Prekaryanın sözcük anlamına baktığımız zaman güvencesiz sıfatı ile proletarya isminin birleşiminden geldiği görülür. Fakat prekarya işçi sınıfı ya da proletaryanın bir parçası değildir. Prekaryaya dahil olanlar orta sınıf da değildirler. Bu sınıf kısa dönemde düşük ücretli işlerde çalışmaktadır. Emeklerinin karşılığını alamayan bir sınıftan bahsediyoruz. Emeklerinin karşılığını alamayan bu sınıfın küreselleşmeyle beraber tehlikeli hale gelmesi doğaldır. Prekarya henüz oluşum sürecindeki bir sınıftır. Prekarya sınıfsal özellikleri sergiler. Parçalı statüye sahiptir. Geçici olarak çalışmak prekaryanın temel bir unsurudur. Prekaryanın başka bir önemli özelliği de gelirlerin güvence altında olmamasıdır. Prekarya içerisinde olan kişilerde iş temelli kimlik bulunmaz. Prekaryanın tarihsel öncülleri banausoi denilen toplumsal bir gruptur. Prekarya homojen bir yapıya sahip değildir. Çağrı merkezinde çalışanlar da prekaryaya dahil edilmişlerdir. Stajyerlikte örnek olarak verilebilir. Çünkü stajyerlerde kısa dönemde düşük ücretle çalıştırılmaktadır ve emeklerinin karşılığını alamazlar.
Prekarya endişe içinde yaşamaktadır. Prekaryaya dahil olanların kendilerine saygısı yoktur. Başarılı olsalar bile saygıyı her zaman başka yerde aramaktadırlar. Prekaryanın olduğu bir toplumda sosyal güvenliğin de gelişmesi pek mümkün değildir. Aslında bir şekilde prekarya içine girmeye mecbur bırakılıyoruz. Örnek olarak üniversitede kredi veriliyor. Krediyi alan kişi mezun olduğunda hayata 1-0 geride başlıyor. Borcu ödeyebilmek adına eğer bitirdiği bölümde bulunduğu yerde çok fazla istihdam edilebilen bir bölüm değilse düşük ücretli geçici bir işe girmek zorunda bırakılarak prekaryaya dahil oluyor.

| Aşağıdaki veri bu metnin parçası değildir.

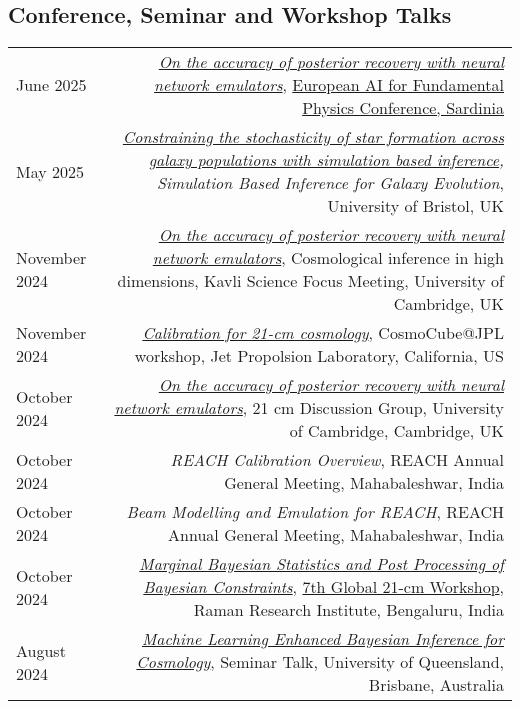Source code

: \documentclass{article}
\begin{document}
\subsection*{Conference, Seminar and Workshop Talks}
\begin{tabular}{L!{\vrule}R}
    June 2025 & \textit{\href{}{On the accuracy of posterior recovery with neural network emulators}}, \href{https://agenda.infn.it/event/43565/}{European AI for Fundamental Physics Conference, Sardinia} \\
    May 2025 & \textit{\href{}{Constraining the stochasticity of star formation across galaxy populations with simulation based inference}, Simulation Based Inference for Galaxy Evolution}, University of Bristol, UK \\
    November 2024 & \textit{\href{https://github.com/htjb/Talks/raw/master/Talks/Kavli-high-dimensional-analysis-20NOV24/posterior-validation.pdf}{On the accuracy of posterior recovery with neural network emulators}}, Cosmological inference in high dimensions, Kavli Science Focus Meeting, University of Cambridge, UK \\
    November 2024 & \textit{\href{https://github.com/htjb/Talks/raw/master/Talks/CosmoCube-JPL-Workshop-2024/calibration-jpl-cosmocube.pdf}{Calibration for 21-cm cosmology}}, CosmoCube@JPL workshop, Jet Propolsion Laboratory, California, US \\
    October 2024 & \textit{\href{https://github.com/htjb/Talks/raw/master/Talks/21cm-Meeting-14OCT24/posterior-validation.pdf}{On the accuracy of posterior recovery with neural network emulators}}, 21 cm Discussion Group, University of Cambridge, Cambridge, UK \\
    October 2024 & \textit{REACH Calibration Overview}, REACH Annual General Meeting, Mahabaleshwar, India \\
    October 2024 & \textit{Beam Modelling and Emulation for REACH}, REACH Annual General Meeting, Mahabaleshwar, India \\
    October 2024 & \textit{\href{https://github.com/htjb/Talks/raw/master/Talks/7th-Global-Workshop/margarine.pdf}{Marginal Bayesian Statistics and Post Processing of Bayesian Constraints}}, \href{https://sites.google.com/view/global-21-cm-workshop}{7th Global 21-cm Workshop}, Raman Research Institute, Bengaluru, India \\
    August 2024 & \textit{\href{https://github.com/htjb/Talks/tree/master/Talks/brisbane_davis_group_meeting_2024}{Machine Learning Enhanced Bayesian Inference for Cosmology}}, Seminar Talk, University of Queensland, Brisbane, Australia \\

\end{tabular}
\end{document}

Küreselleşmenin temel unsuru metalaşmadır. Metalaşma her şeyin bir metaya indirgenmesidir. Metalaşma hayatın her alanına nüfus etmiştir. Yükselen piyasa ekonomileri prekaryanın büyümesinde temel faktördür. Küreselleşme Çindistan'ı ortaya çıkarmıştır. Çin ve Hindistan'ın birleşimidir. Metalaşma iş bölümünü de akışkan hale getirmiştir. İşsizlik de prekaryayı doğurmaktadır. Sonuç olarak bir cennet siyaseti olmadığı sürece prekarya büyümeye devam edecek ve toplumu tepetaklak edecek bir numaralı unsur halince gelecektir.